- Opening Delimiter -

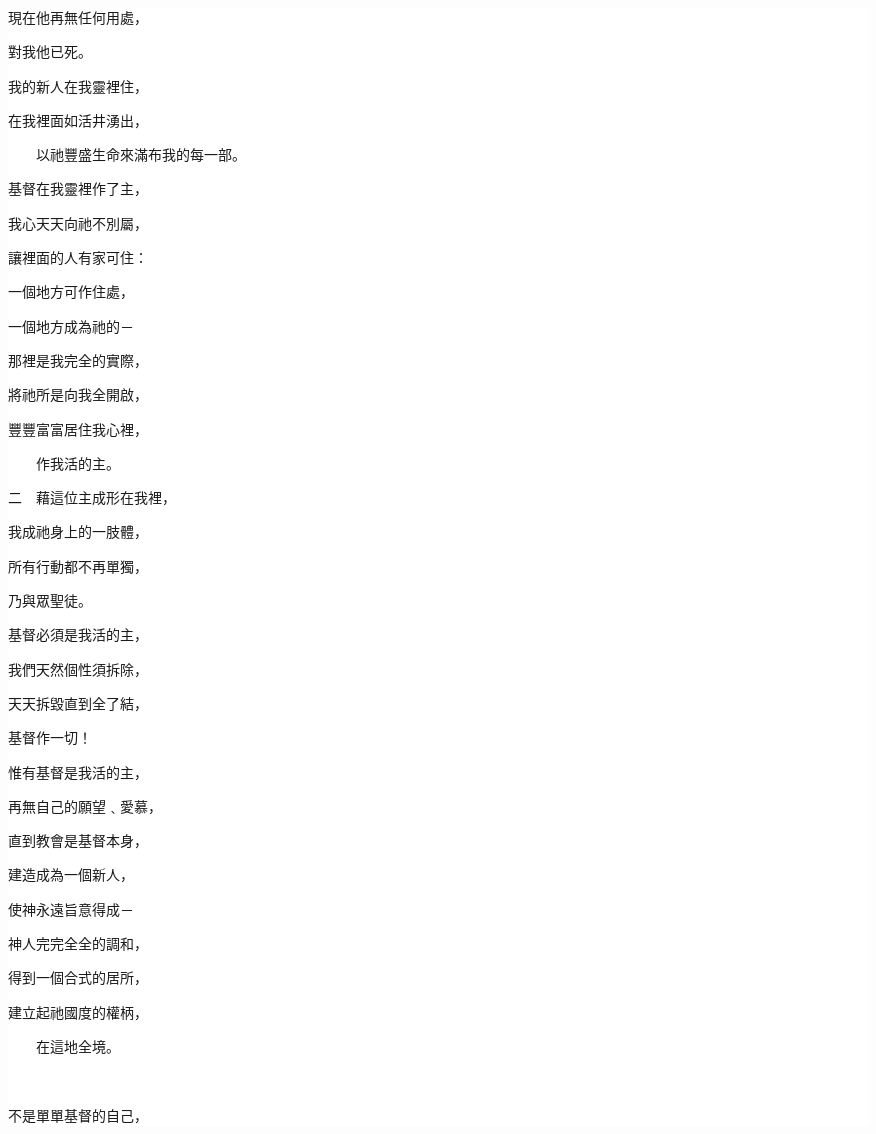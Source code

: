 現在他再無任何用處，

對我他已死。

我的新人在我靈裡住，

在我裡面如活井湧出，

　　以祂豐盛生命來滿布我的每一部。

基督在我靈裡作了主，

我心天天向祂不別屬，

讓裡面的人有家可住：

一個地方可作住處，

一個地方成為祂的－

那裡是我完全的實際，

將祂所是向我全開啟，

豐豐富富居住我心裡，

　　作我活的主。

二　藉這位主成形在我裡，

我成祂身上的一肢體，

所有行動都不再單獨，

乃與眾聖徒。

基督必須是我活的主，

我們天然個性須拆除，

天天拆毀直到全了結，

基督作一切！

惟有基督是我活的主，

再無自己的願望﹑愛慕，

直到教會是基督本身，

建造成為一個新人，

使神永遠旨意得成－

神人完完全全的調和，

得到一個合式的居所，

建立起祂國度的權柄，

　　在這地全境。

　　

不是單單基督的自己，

- Closing Delimiter -
- Opening Delimiter -

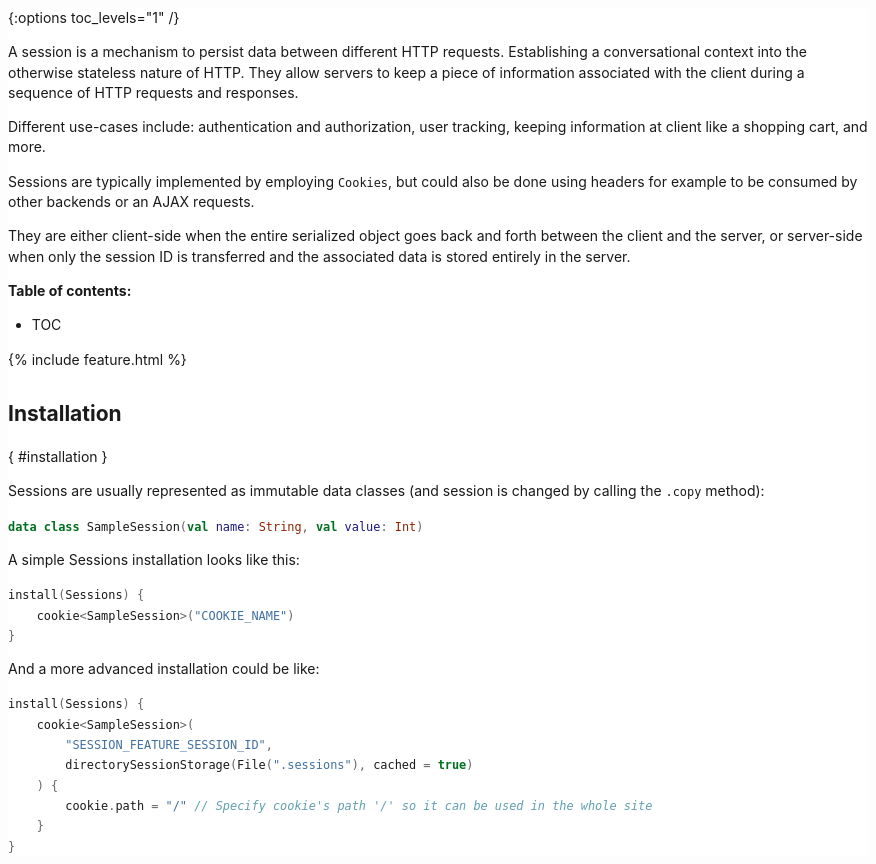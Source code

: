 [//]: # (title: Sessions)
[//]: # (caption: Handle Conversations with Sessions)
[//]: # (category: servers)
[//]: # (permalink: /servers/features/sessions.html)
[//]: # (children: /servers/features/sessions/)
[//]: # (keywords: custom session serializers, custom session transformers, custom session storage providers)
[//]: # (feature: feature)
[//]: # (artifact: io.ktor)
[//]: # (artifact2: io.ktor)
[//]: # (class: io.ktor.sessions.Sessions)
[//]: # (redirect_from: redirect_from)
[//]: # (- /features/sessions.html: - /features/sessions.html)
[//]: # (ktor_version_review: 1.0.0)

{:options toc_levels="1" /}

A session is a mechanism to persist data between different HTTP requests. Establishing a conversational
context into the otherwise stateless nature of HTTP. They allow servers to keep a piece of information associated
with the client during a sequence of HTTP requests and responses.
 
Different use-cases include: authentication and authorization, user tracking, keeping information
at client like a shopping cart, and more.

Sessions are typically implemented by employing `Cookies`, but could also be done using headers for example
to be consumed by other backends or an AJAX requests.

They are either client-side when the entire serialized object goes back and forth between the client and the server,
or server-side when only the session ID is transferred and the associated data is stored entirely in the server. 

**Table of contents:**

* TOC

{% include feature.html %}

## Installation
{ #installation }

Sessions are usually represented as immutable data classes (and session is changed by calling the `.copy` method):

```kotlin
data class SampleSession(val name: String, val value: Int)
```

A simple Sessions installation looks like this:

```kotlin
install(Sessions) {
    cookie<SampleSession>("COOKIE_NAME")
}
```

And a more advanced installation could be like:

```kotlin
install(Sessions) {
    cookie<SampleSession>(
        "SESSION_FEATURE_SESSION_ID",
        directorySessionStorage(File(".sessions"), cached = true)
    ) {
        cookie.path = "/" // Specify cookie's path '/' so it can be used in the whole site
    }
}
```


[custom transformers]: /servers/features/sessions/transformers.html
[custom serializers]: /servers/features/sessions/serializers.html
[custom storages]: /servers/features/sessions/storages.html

- Closing Delimiter -
- Opening Delimiter -

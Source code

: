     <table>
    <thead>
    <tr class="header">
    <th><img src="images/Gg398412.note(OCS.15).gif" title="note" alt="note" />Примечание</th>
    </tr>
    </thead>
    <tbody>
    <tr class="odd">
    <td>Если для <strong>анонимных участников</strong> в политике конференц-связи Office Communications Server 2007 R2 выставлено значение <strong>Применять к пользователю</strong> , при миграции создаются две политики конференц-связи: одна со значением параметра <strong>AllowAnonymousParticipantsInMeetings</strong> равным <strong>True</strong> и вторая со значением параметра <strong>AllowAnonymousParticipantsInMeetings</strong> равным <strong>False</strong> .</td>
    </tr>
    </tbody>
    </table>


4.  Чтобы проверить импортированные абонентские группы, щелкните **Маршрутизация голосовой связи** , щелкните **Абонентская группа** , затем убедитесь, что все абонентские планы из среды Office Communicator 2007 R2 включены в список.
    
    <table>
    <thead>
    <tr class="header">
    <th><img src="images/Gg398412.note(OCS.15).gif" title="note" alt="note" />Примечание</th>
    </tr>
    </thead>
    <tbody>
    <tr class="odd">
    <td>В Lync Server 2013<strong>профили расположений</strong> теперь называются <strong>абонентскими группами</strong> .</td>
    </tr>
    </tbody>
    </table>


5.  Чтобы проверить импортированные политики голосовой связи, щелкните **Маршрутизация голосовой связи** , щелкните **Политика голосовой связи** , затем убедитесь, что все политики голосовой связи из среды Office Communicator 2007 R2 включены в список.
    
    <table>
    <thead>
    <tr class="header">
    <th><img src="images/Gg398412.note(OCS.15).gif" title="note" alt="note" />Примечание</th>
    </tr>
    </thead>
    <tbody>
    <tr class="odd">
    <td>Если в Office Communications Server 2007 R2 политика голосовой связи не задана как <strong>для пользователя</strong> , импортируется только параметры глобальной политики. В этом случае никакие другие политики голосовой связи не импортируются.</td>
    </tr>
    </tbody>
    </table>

- Closing Delimiter -

### INSTRUCTIONS FOR THE TASK:
Using the records above, write out exactly the lines between the one holding "[//]: # (ktor_version_review: 1.0.0)" and the one holding "at client like a shopping cart, and more.", inclusive; leave everything else out.

### SOLUTION TO THIS PROBLEM:
[//]: # (ktor_version_review: 1.0.0)

{:options toc_levels="1" /}

A session is a mechanism to persist data between different HTTP requests. Establishing a conversational
context into the otherwise stateless nature of HTTP. They allow servers to keep a piece of information associated
with the client during a sequence of HTTP requests and responses.
 
Different use-cases include: authentication and authorization, user tracking, keeping information
at client like a shopping cart, and more.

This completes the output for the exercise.